### [Exercise requirements]
Please copy every line below that contains the string "python".
···
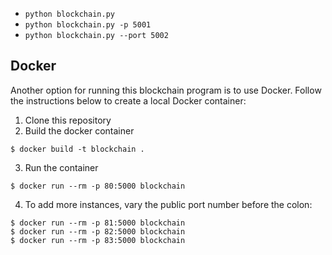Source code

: * `python blockchain.py`
* `python blockchain.py -p 5001`
* `python blockchain.py --port 5002`
    
## Docker

Another option for running this blockchain program is to use Docker.  Follow the instructions below to create a local Docker container:

1. Clone this repository
2. Build the docker container

```
$ docker build -t blockchain .
```

3. Run the container

```
$ docker run --rm -p 80:5000 blockchain
```

4. To add more instances, vary the public port number before the colon:

```
$ docker run --rm -p 81:5000 blockchain
$ docker run --rm -p 82:5000 blockchain
$ docker run --rm -p 83:5000 blockchain
```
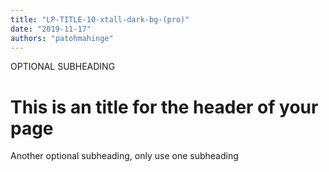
 ```yaml
---
title: "LP-TITLE-10-xtall-dark-bg-(pro)"
date: "2019-11-17"
authors: "patohmahinge"
---
```


OPTIONAL SUBHEADING

# This is an title for the header of your page

Another optional subheading, only use one subheading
···
### [Output below]
: * `python blockchain.py`
* `python blockchain.py -p 5001`
* `python blockchain.py --port 5002`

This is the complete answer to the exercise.